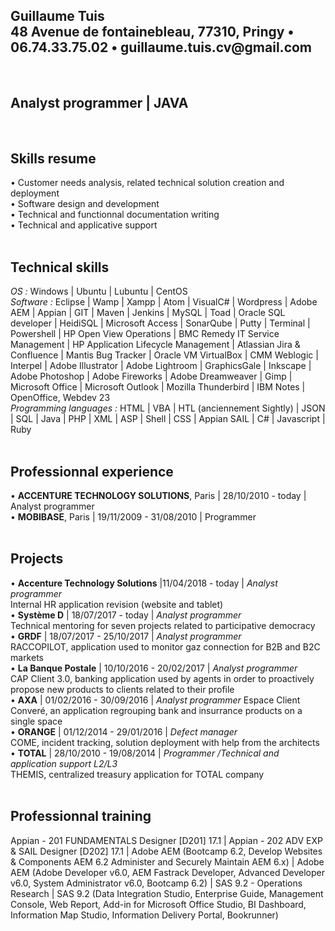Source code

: <!-- <!DOCTYPE html> -->
<html lang="en">
<head>
	<link href="//maxcdn.bootstrapcdn.com/font-awesome/4.2.0/css/font-awesome.min.css" rel="stylesheet">
	<link rel="stylesheet" href="../UI-Flag-master/flag.css">
</head>
<body>

<h2>Guillaume Tuis <br />
48 Avenue de fontainebleau, 77310, Pringy &bull; 06.74.33.75.02 &bull; guillaume.tuis.cv@gmail.com</h2>
<br />
<h2>Analyst programmer | JAVA</h2>
<br />
<h2>Skills resume</h2>
&bull; Customer needs analysis, related technical solution creation and deployment<br />
&bull; Software design and development <br />
&bull; Technical and functionnal documentation writing <br />
&bull; Technical and applicative support 
<br />
<br />
<h2>Technical skills</h2>
<i>OS :</i> Windows | Ubuntu | Lubuntu | CentOS <br />
<i>Software :</i> Eclipse | Wamp |  Xampp | Atom | VisualC# | Wordpress | Adobe AEM | Appian | GIT | Maven | Jenkins | MySQL | Toad | Oracle SQL developer | HeidiSQL | Microsoft Access | SonarQube | Putty | Terminal | Powershell | HP Open View Operations | BMC Remedy IT Service Management | HP Application Lifecycle Management | Atlassian Jira & Confluence | Mantis Bug Tracker | Oracle VM VirtualBox | CMM Weblogic | Interpel | Adobe Illustrator | Adobe Lightroom |  GraphicsGale | Inkscape | Adobe Photoshop | Adobe Fireworks | Adobe Dreamweaver | Gimp | Microsoft Office | Microsoft Outlook | Mozilla Thunderbird | IBM Notes | OpenOffice, Webdev 23 <br />
<i>Programming languages :</i> HTML | VBA | HTL (anciennement Sightly) | JSON | SQL | Java | PHP | XML | ASP | Shell | CSS | Appian SAIL | C# | Javascript | Ruby
<br />
<br />
<h2>Professionnal experience</h2>
&bull; <b>ACCENTURE TECHNOLOGY SOLUTIONS</b>, Paris | 28/10/2010 - today | Analyst programmer <br />
&bull; <b>MOBIBASE</b>, Paris | 19/11/2009 - 31/08/2010 | Programmer
<br />
<br />
<h2>Projects</h2>
&bull; <b>Accenture Technology Solutions</b> |11/04/2018 - today | <i>Analyst programmer</i> <br />
Internal HR application revision (website and tablet) <br />
&bull; <b>Syst&egrave;me D</b> | 18/07/2017 - today | <i>Analyst programmer</i> <br />
Technical mentoring for seven projects related to participative democracy <br />
&bull; <b>GRDF</b> | 18/07/2017 - 25/10/2017 | <i>Analyst programmer</i> <br />
RACCOPILOT, application used to monitor gaz connection for B2B and B2C markets <br />
&bull; <b>La Banque Postale</b> | 10/10/2016 - 20/02/2017 | <i>Analyst programmer</i> <br />
CAP Client 3.0, banking application used by agents in order to proactively propose new products to clients related to their profile <br />
&bull; <b>AXA</b> | 01/02/2016 - 30/09/2016 | <i>Analyst programmer</i>
Espace Client Conver&eacute;, an application regrouping bank and insurrance products on a single space <br />
&bull; <b>ORANGE</b> | 01/12/2014 - 29/01/2016 | <i>Defect manager</i> <br />
COME, incident tracking, solution deployment with help from the architects <br />
&bull; <b>TOTAL</b> | 28/10/2010 - 19/08/2014 | <i>Programmer /Technical and application support L2/L3</i> <br />
THEMIS, centralized treasury application for TOTAL company
<br />
<br />
<h2>Professionnal training</h2>
Appian - 201 FUNDAMENTALS Designer [D201] 17.1 | Appian - 202 ADV EXP & SAIL Designer [D202] 17.1 | Adobe AEM (Bootcamp 6.2, Develop Websites & Components AEM 6.2 Administer and Securely Maintain AEM 6.x) | Adobe AEM (Adobe Developer v6.0, AEM Fastrack Developer, Advanced Developer v6.0, System Administrator v6.0, Bootcamp 6.2) | SAS 9.2 - Operations Research | SAS 9.2 (Data Integration Studio, Enterprise Guide, Management Console, Web Report, Add-in for Microsoft Office Studio, BI Dashboard, Information Map Studio, Information Delivery Portal, Bookrunner)
</body>
</html>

#####

Lines holding the word "deployment" in the entries above are the ones to pull out. Copy them all.

WRITTEN ANSWER:
&bull; Customer needs analysis, related technical solution creation and deployment<br />
COME, incident tracking, solution deployment with help from the architects <br />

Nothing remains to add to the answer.